- Interactive map of Obon Shokudo

Restaurant information
- Food type: Japanese
- Location: 720 Southeast Grand Avenue, Portland, Multnomah, Oregon, 97214, United States
- Coordinates: 45°31′03″N 122°39′38″W﻿ / ﻿45.5176°N 122.6606°W
- Website: obonpdx.com

= Obon Shokudo =

Japanese restaurant in Portland, Oregon, U.S.
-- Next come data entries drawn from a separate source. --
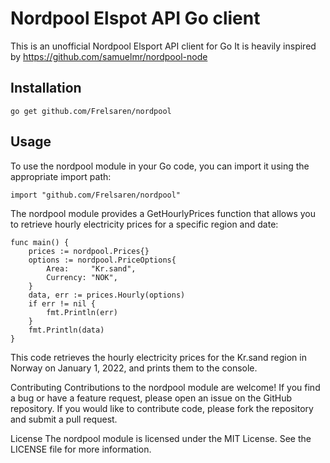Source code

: # Nordpool Elspot API Go client

This is an unofficial Nordpool Elsport API client for Go
It is heavily inspired by https://github.com/samuelmr/nordpool-node

## Installation

`go get github.com/Frelsaren/nordpool`

## Usage

To use the nordpool module in your Go code, you can import it using the appropriate import path:

`import "github.com/Frelsaren/nordpool"`

The nordpool module provides a GetHourlyPrices function that allows you to retrieve hourly electricity prices for a specific region and date:

```
func main() {
	prices := nordpool.Prices{}
	options := nordpool.PriceOptions{
		Area:     "Kr.sand",
		Currency: "NOK",
	}
	data, err := prices.Hourly(options)
	if err != nil {
		fmt.Println(err)
	}
	fmt.Println(data)
}
```

This code retrieves the hourly electricity prices for the Kr.sand region in Norway on January 1, 2022, and prints them to the console.

Contributing
Contributions to the nordpool module are welcome! If you find a bug or have a feature request, please open an issue on the GitHub repository. If you would like to contribute code, please fork the repository and submit a pull request.

License
The nordpool module is licensed under the MIT License. See the LICENSE file for more information.
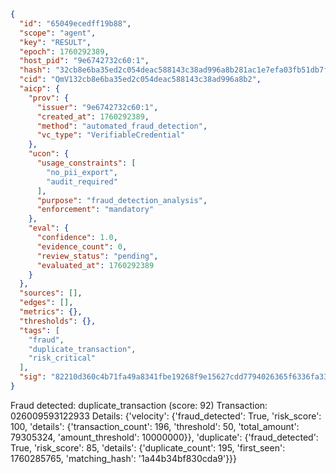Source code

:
 ```json
{
  "id": "65049ecedff19b88",
  "scope": "agent",
  "key": "RESULT",
  "epoch": 1760292389,
  "host_pid": "9e6742732c60:1",
  "hash": "32cb8e6ba35ed2c054deac588143c38ad996a8b281ac1e7efa03fb51db7feb83",
  "cid": "QmV132cb8e6ba35ed2c054deac588143c38ad996a8b2",
  "aicp": {
    "prov": {
      "issuer": "9e6742732c60:1",
      "created_at": 1760292389,
      "method": "automated_fraud_detection",
      "vc_type": "VerifiableCredential"
    },
    "ucon": {
      "usage_constraints": [
        "no_pii_export",
        "audit_required"
      ],
      "purpose": "fraud_detection_analysis",
      "enforcement": "mandatory"
    },
    "eval": {
      "confidence": 1.0,
      "evidence_count": 0,
      "review_status": "pending",
      "evaluated_at": 1760292389
    }
  },
  "sources": [],
  "edges": [],
  "metrics": {},
  "thresholds": {},
  "tags": [
    "fraud",
    "duplicate_transaction",
    "risk_critical"
  ],
  "sig": "82210d360c4b71fa49a8341fbe19268f9e15627cdd7794026365f6336fa33bfe"
}
```

Fraud detected: duplicate_transaction (score: 92)
Transaction: 026009593122933
Details: {'velocity': {'fraud_detected': True, 'risk_score': 100, 'details': {'transaction_count': 196, 'threshold': 50, 'total_amount': 79305324, 'amount_threshold': 10000000}}, 'duplicate': {'fraud_detected': True, 'risk_score': 85, 'details': {'duplicate_count': 195, 'first_seen': 1760285765, 'matching_hash': '1a44b34bf830cda9'}}}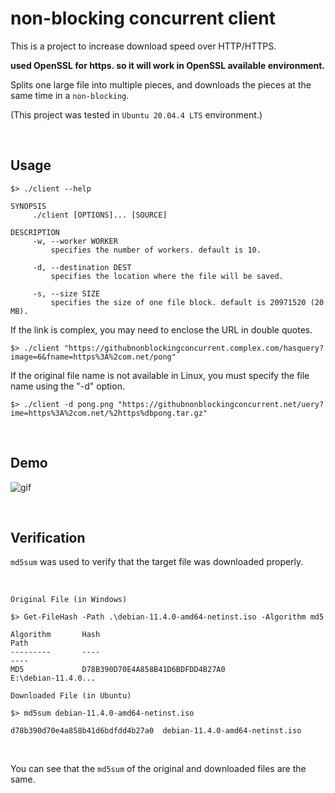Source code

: # non-blocking concurrent client

This is a project to increase download speed over HTTP/HTTPS.

**used OpenSSL for https. so it will work in OpenSSL available environment.**

Splits one large file into multiple pieces, and downloads the pieces at the same time in a `non-blocking`.

(This project was tested in `Ubuntu 20.04.4 LTS` environment.)

<br/>

## Usage

```
$> ./client --help

SYNOPSIS
     ./client [OPTIONS]... [SOURCE]

DESCRIPTION
     -w, --worker WORKER
         specifies the number of workers. default is 10.

     -d, --destination DEST
         specifies the location where the file will be saved.

     -s, --size SIZE
         specifies the size of one file block. default is 20971520 (20 MB).
```

If the link is complex, you may need to enclose the URL in double quotes.
```
$> ./client "https://githubnonblockingconcurrent.complex.com/hasquery?image=6&fname=https%3A%2com.net/pong"
```

If the original file name is not available in Linux, you must specify the file name using the "-d" option.
```
$> ./client -d pong.png "https://githubnonblockingconcurrent.net/uery?ime=https%3A%2com.net/%2https%dbpong.tar.gz"
```

<br/>

## Demo

![gif](https://user-images.githubusercontent.com/12230655/191024988-f4660878-2d04-4087-a2c3-abea0f34f478.gif)

<br/>

## Verification

`md5sum` was used to verify that the target file was downloaded properly.

<br/>

`Original File (in Windows)`
```
$> Get-FileHash -Path .\debian-11.4.0-amd64-netinst.iso -Algorithm md5

Algorithm       Hash                                                                   Path
---------       ----                                                                   ----
MD5             D78B390D70E4A858B41D6BDFDD4B27A0                                       E:\debian-11.4.0...
```

`Downloaded File (in Ubuntu)`
```
$> md5sum debian-11.4.0-amd64-netinst.iso 

d78b390d70e4a858b41d6bdfdd4b27a0  debian-11.4.0-amd64-netinst.iso
```

<br/>

You can see that the `md5sum` of the original and downloaded files are the same.

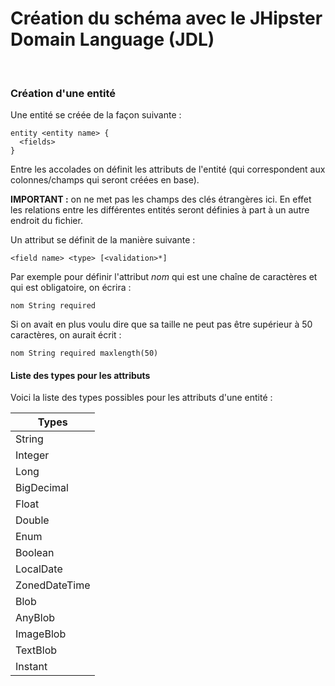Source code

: # Création du schéma avec le JHipster Domain Language (JDL)
<br />

### Création d'une entité

Une entité se créée de la façon suivante :

```
entity <entity name> {
  <fields>
}
```

Entre les accolades on définit les attributs de l'entité (qui correspondent aux colonnes/champs qui seront créées en base). 

**IMPORTANT :** on ne met pas les champs des clés étrangères ici. En effet les relations entre les différentes entités seront définies à part à un autre endroit du fichier.

Un attribut se définit de la manière suivante :

`<field name> <type> [<validation>*]`

Par exemple pour définir l'attribut *nom* qui est une chaîne de caractères et qui est obligatoire, on écrira :

`nom String required`

Si on avait en plus voulu dire que sa taille ne peut pas être supérieur à 50 caractères, on aurait écrit :

`nom String required maxlength(50)`

#### Liste des types pour les attributs

Voici la liste des types possibles pour les attributs d'une entité :

| Types         |
| --------------|
| String        |
| Integer       |
| Long          |
| BigDecimal    |
| Float         |
| Double        |
| Enum          |
| Boolean       |
| LocalDate     |
| ZonedDateTime |
| Blob          |
| AnyBlob       |
| ImageBlob     |
| TextBlob      |
| Instant       |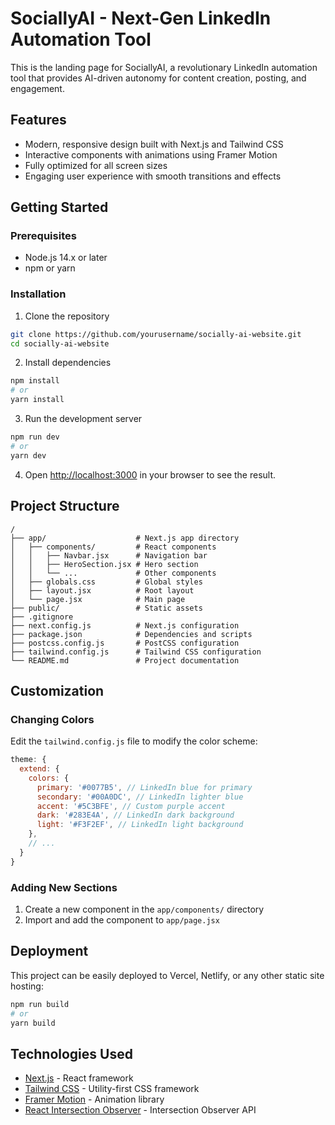 # SociallyAI - Next-Gen LinkedIn Automation Tool

This is the landing page for SociallyAI, a revolutionary LinkedIn automation tool that provides AI-driven autonomy for content creation, posting, and engagement.

## Features

- Modern, responsive design built with Next.js and Tailwind CSS
- Interactive components with animations using Framer Motion
- Fully optimized for all screen sizes
- Engaging user experience with smooth transitions and effects

## Getting Started

### Prerequisites

- Node.js 14.x or later
- npm or yarn

### Installation

1. Clone the repository

```bash
git clone https://github.com/yourusername/socially-ai-website.git
cd socially-ai-website
```

2. Install dependencies

```bash
npm install
# or
yarn install
```

3. Run the development server

```bash
npm run dev
# or
yarn dev
```

4. Open [http://localhost:3000](http://localhost:3000) in your browser to see the result.

## Project Structure

```
/
├── app/                    # Next.js app directory
│   ├── components/         # React components
│   │   ├── Navbar.jsx      # Navigation bar
│   │   ├── HeroSection.jsx # Hero section
│   │   └── ...             # Other components
│   ├── globals.css         # Global styles
│   ├── layout.jsx          # Root layout
│   └── page.jsx            # Main page
├── public/                 # Static assets
├── .gitignore
├── next.config.js          # Next.js configuration
├── package.json            # Dependencies and scripts
├── postcss.config.js       # PostCSS configuration
├── tailwind.config.js      # Tailwind CSS configuration
└── README.md               # Project documentation
```

## Customization

### Changing Colors

Edit the `tailwind.config.js` file to modify the color scheme:

```js
theme: {
  extend: {
    colors: {
      primary: '#0077B5', // LinkedIn blue for primary
      secondary: '#00A0DC', // LinkedIn lighter blue
      accent: '#5C3BFE', // Custom purple accent
      dark: '#283E4A', // LinkedIn dark background
      light: '#F3F2EF', // LinkedIn light background
    },
    // ...
  }
}
```

### Adding New Sections

1. Create a new component in the `app/components/` directory
2. Import and add the component to `app/page.jsx`

## Deployment

This project can be easily deployed to Vercel, Netlify, or any other static site hosting:

```bash
npm run build
# or
yarn build
```

## Technologies Used

- [Next.js](https://nextjs.org/) - React framework
- [Tailwind CSS](https://tailwindcss.com/) - Utility-first CSS framework
- [Framer Motion](https://www.framer.com/motion/) - Animation library
- [React Intersection Observer](https://github.com/thebuilder/react-intersection-observer) - Intersection Observer API 
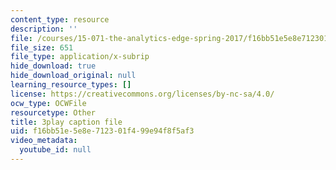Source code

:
 ```yaml
---
content_type: resource
description: ''
file: /courses/15-071-the-analytics-edge-spring-2017/f16bb51e5e8e712301f499e94f8f5af3_xAuh5VptDQ4.srt
file_size: 651
file_type: application/x-subrip
hide_download: true
hide_download_original: null
learning_resource_types: []
license: https://creativecommons.org/licenses/by-nc-sa/4.0/
ocw_type: OCWFile
resourcetype: Other
title: 3play caption file
uid: f16bb51e-5e8e-7123-01f4-99e94f8f5af3
video_metadata:
  youtube_id: null
---
```

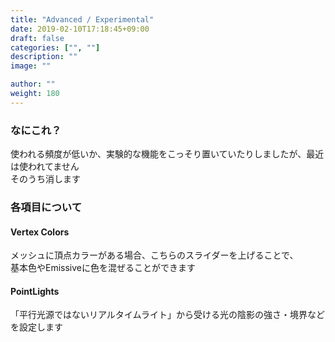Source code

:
```yaml
---
title: "Advanced / Experimental"
date: 2019-02-10T17:18:45+09:00
draft: false
categories: ["", ""]
description: ""
image: ""

author: ""
weight: 180
---
```


### なにこれ？
使われる頻度が低いか、実験的な機能をこっそり置いていたりしましたが、最近は使われてません  
そのうち消します
### 各項目について
#### Vertex Colors
メッシュに頂点カラーがある場合、こちらのスライダーを上げることで、  
基本色やEmissiveに色を混ぜることができます
#### PointLights
「平行光源ではないリアルタイムライト」から受ける光の陰影の強さ・境界などを設定します  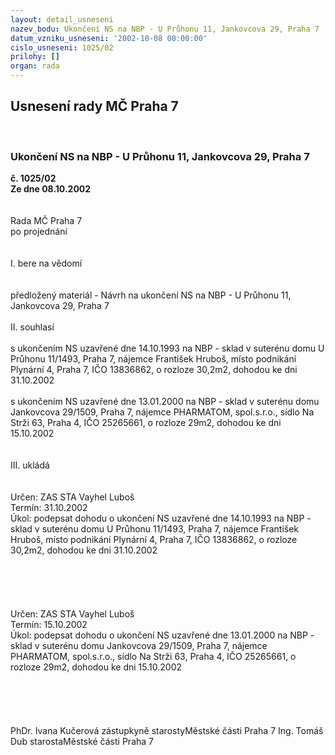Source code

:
 ```yaml
---
layout: detail_usneseni
nazev_bodu: Ukončení NS na NBP - U Průhonu 11, Jankovcova 29, Praha 7
datum_vzniku_usneseni: '2002-10-08 00:00:00'
cislo_usneseni: 1025/02
prilohy: []
organ: rada
---
```

<div id="ucUsn_pList" class="usn">
	<span><h2>Usnesení rady MČ Praha 7 </h2>
<br></span><div class="standBody">
<span><h3>Ukončení NS na NBP - U Průhonu 11, Jankovcova 29, Praha 7</h3></span><div class="center">
		<strong>č. 1025/02</strong><br>
	</div>
<div class="center">
		<strong>Ze dne 08.10.2002</strong><br><br>
	</div>
<br>Rada MČ Praha 7<br>po projednání<br><br><br>I.	bere na vědomí<br><br> <br>předložený materiál - Návrh na ukončení NS na NBP - U Průhonu 11, Jankovcova 29, Praha 7<br><br>II.	souhlasí <br><br>s ukončením NS uzavřené dne 14.10.1993 na NBP - sklad v suterénu domu U Průhonu 11/1493, Praha 7, nájemce František Hruboš, místo podnikání Plynární 4, Praha 7, IČO 13836862, o rozloze 30,2m2, dohodou ke dni 31.10.2002<br><br>s ukončením NS uzavřené dne 13.01.2000 na NBP - sklad v suterénu domu Jankovcova 29/1509, Praha 7, nájemce PHARMATOM, spol.s.r.o., sídlo Na Strži 63, Praha 4, IČO 25265661, o rozloze 29m2, dohodou ke dni 15.10.2002<br><br><br>III.	ukládá <br><br> <br>Určen:	ZAS STA Vayhel Luboš<br>Termín: 31.10.2002<br>Úkol:	podepsat dohodu o ukončení NS uzavřené dne 14.10.1993 na NBP - sklad v suterénu domu U Průhonu 11/1493, Praha 7, nájemce František Hruboš, místo podnikání Plynární 4, Praha 7, IČO 13836862, o rozloze 30,2m2, dohodou ke dni 31.10.2002<br> <br>  <br><br><br> <br>Určen:	ZAS STA Vayhel Luboš<br>Termín: 15.10.2002<br>Úkol:	podepsat dohodu o ukončení NS uzavřené dne 13.01.2000 na NBP - sklad v suterénu domu Jankovcova 29/1509, Praha 7, nájemce PHARMATOM, spol.s.r.o., sídlo Na Strži 63, Praha 4, IČO 25265661, o rozloze 29m2, dohodou ke dni 15.10.2002<br> <br><br><br> <br>	<br>PhDr. Ivana Kučerová zástupkyně starostyMěstské části Praha 7	Ing. Tomáš Dub starostaMěstské části Praha 7<br>	<br><br>
</div>
</div>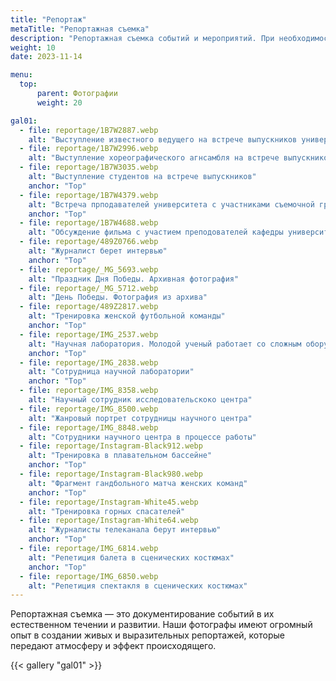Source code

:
 ```yaml
---
title: "Репортаж"
metaTitle: "Репортажная съемка"
description: "Репортажная съемка событий и мероприятий. При необходимости возможно участие нескольких фотографов"
weight: 10
date: 2023-11-14

menu:
  top:
      parent: Фотографии
      weight: 20

gal01:
  - file: reportage/1B7W2887.webp
    alt: "Выступление известного ведущего на встрече выпускников университета"
  - file: reportage/1B7W2996.webp
    alt: "Выступление хореографического агнсамбля на встрече выпускников"
  - file: reportage/1B7W3035.webp
    alt: "Выступление студентов на встрече выпускников"
    anchor: "Top"
  - file: reportage/1B7W4379.webp
    alt: "Встреча прподавателей университета с участниками съемочной группы фильма"
    anchor: "Top"
  - file: reportage/1B7W4688.webp
    alt: "Обсуждение фильма с участием преподователей кафедры университета"
  - file: reportage/489Z0766.webp
    alt: "Журналист берет интервью"
    anchor: "Top"
  - file: reportage/_MG_5693.webp
    alt: "Праздник Дня Победы. Архивная фотография"
  - file: reportage/_MG_5712.webp
    alt: "День Победы. Фотография из архива"
  - file: reportage/489Z2817.webp
    alt: "Тренировка женской футбольной команды"
    anchor: "Top"
  - file: reportage/IMG_2537.webp
    alt: "Научная лаборатория. Молодой ученый работает со сложным оборудованием"
    anchor: "Top"
  - file: reportage/IMG_2838.webp
    alt: "Сотрудница научной лаборатории"
    anchor: "Top"
  - file: reportage/IMG_8358.webp
    alt: "Научный сотрудник исследовательскоко центра"
  - file: reportage/IMG_8500.webp
    alt: "Жанровый портрет сотрудницы научного центра"
  - file: reportage/IMG_8848.webp
    alt: "Сотрудники научного центра в процессе работы"
  - file: reportage/Instagram-Black912.webp
    alt: "Тренировка в плавательном бассейне"
    anchor: "Top"
  - file: reportage/Instagram-Black980.webp
    alt: "Фрагмент гандбольного матча женских команд"
    anchor: "Top"
  - file: reportage/Instagram-White45.webp
    alt: "Тренировка горных спасателей"
  - file: reportage/Instagram-White64.webp
    alt: "Журналисты телеканала берут интервью"
    anchor: "Top"
  - file: reportage/IMG_6814.webp
    alt: "Репетиция балета в сценических костюмах"
    anchor: "Top"
  - file: reportage/IMG_6850.webp
    alt: "Репетиция спектакля в сценических костюмах"
---
```


Репортажная съемка — это документирование событий в их естественном течении и развитии. Наши фотографы  имеют огромный опыт в создании живых и выразительных репортажей, которые передают атмосферу и эффект происходящего.

{{< gallery "gal01" >}}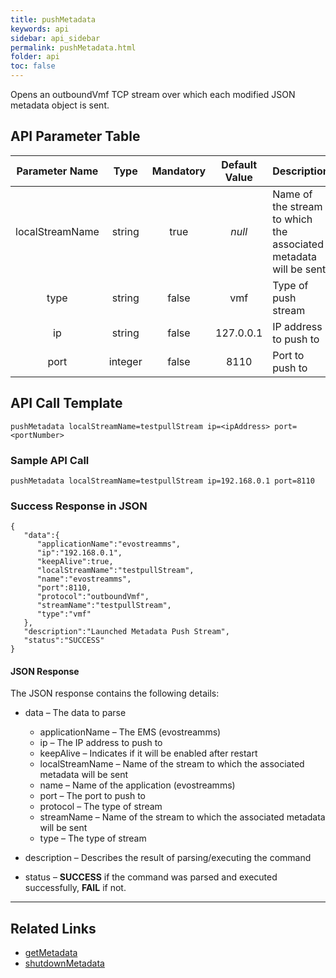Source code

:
 ```yaml
---
title: pushMetadata
keywords: api
sidebar: api_sidebar
permalink: pushMetadata.html
folder: api
toc: false
---
```


Opens an outboundVmf TCP stream over which each modified JSON metadata object is sent.



## API Parameter Table

| Parameter Name  |  Type   | Mandatory | Default Value | Description                              |
| :-------------: | :-----: | :-------: | :-----------: | ---------------------------------------- |
| localStreamName | string  |   true    |    *null*     | Name of the stream to which the associated metadata will be sent |
|      type       | string  |   false   |      vmf      | Type of push stream                      |
|       ip        | string  |   false   |   127.0.0.1   | IP address to push to                    |
|      port       | integer |   false   |     8110      | Port to push to                          |



## API Call Template

``` 
pushMetadata localStreamName=testpullStream ip=<ipAddress> port=<portNumber>
```



### Sample API Call

``` 
pushMetadata localStreamName=testpullStream ip=192.168.0.1 port=8110
```



### Success Response in JSON

``` 
{
   "data":{
      "applicationName":"evostreamms",
      "ip":"192.168.0.1",
      "keepAlive":true,
      "localStreamName":"testpullStream",
      "name":"evostreamms",
      "port":8110,
      "protocol":"outboundVmf",
      "streamName":"testpullStream",
      "type":"vmf"
   },
   "description":"Launched Metadata Push Stream",
   "status":"SUCCESS"
}
```



#### JSON Response

The JSON response contains the following details:

- data – The data to parse
  - applicationName – The EMS (evostreamms)
  - ip – The IP address to push to
  - keepAlive – Indicates if it will be enabled after restart
  - localStreamName – Name of the stream to which the associated metadata will be sent
  - name – Name of the application (evostreamms)
  - port – The port to push to
  - protocol – The type of stream
  - streamName – Name of the stream to which the associated metadata will be sent
  - type – The type of stream


- description – Describes the result of parsing/executing the command
- status – **SUCCESS** if the command was parsed and executed successfully, **FAIL** if not.

------

## Related Links

- [getMetadata](getMetadata.html)
- [shutdownMetadata](shutdownMetadata.html)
Obon Shokudo is a vegan restaurant that serves Japanese cuisine in Portland, Oregon, United States.

== Description ==
The vegan restaurant Obon Shokudo serves Japanese cuisine in southeast Portland's Buckman neighborhood. The interior has yellow walls and rustic wood tables. The menu includes bento boxes, curries, a katsu burger, noodles, okonomiyaki, onigiri, and soups, including kenchin-jiru.

== History ==
The business started at farmers' markets in 2014 and began operating a stall at the Morrison Market in February 2020. Like many restaurants, the business operated via delivery and take-out during the COVID-19 pandemic. In 2021, the restaurant relocated to Southeast Grand Avenue, in the space that previously housed Kachinka. In 2023, Obon Shokudo closed for a day as part of a strike in solidarity with Palestine. In 2024, the business was featured in The V Word, a documentary series about veganism. Obon Shokudo was a vendor at the first Veganizer Asian Market at the Redd on Salmon Street in 2025.

== Reception ==
Obon Shokudo won in the Best New Restaurant category in VegOut magazine's annual awards in 2022. Margot Bigg included the business in VegNewss 2022 list of the city's five best international vegan restaurants. Waz Wu included the business in Eater Portland's 2022 overview of the city's "standout" vegan curries and 2024 list of the "most comforting" vegan noodle soups. The website's Brooke Jackson-Glidden recommended the kenchin-jiru in a 2023 list of recommended "sick day delivery standbys". In 2025, the website's Janey Wong, Anastasia Sloan, and Paolo Bicchieri included the business in lists of the best Japanese restaurants in the Portland metropolitan area, the city's 19 best vegan restaurants, and Portland's best restaurants for lunch, respectively. Alex Frane and Katherine Chew Hamilton included the business in Portland Monthlys 2026 overview of the best vegan restaurants for breakfast, lunch, and dinner.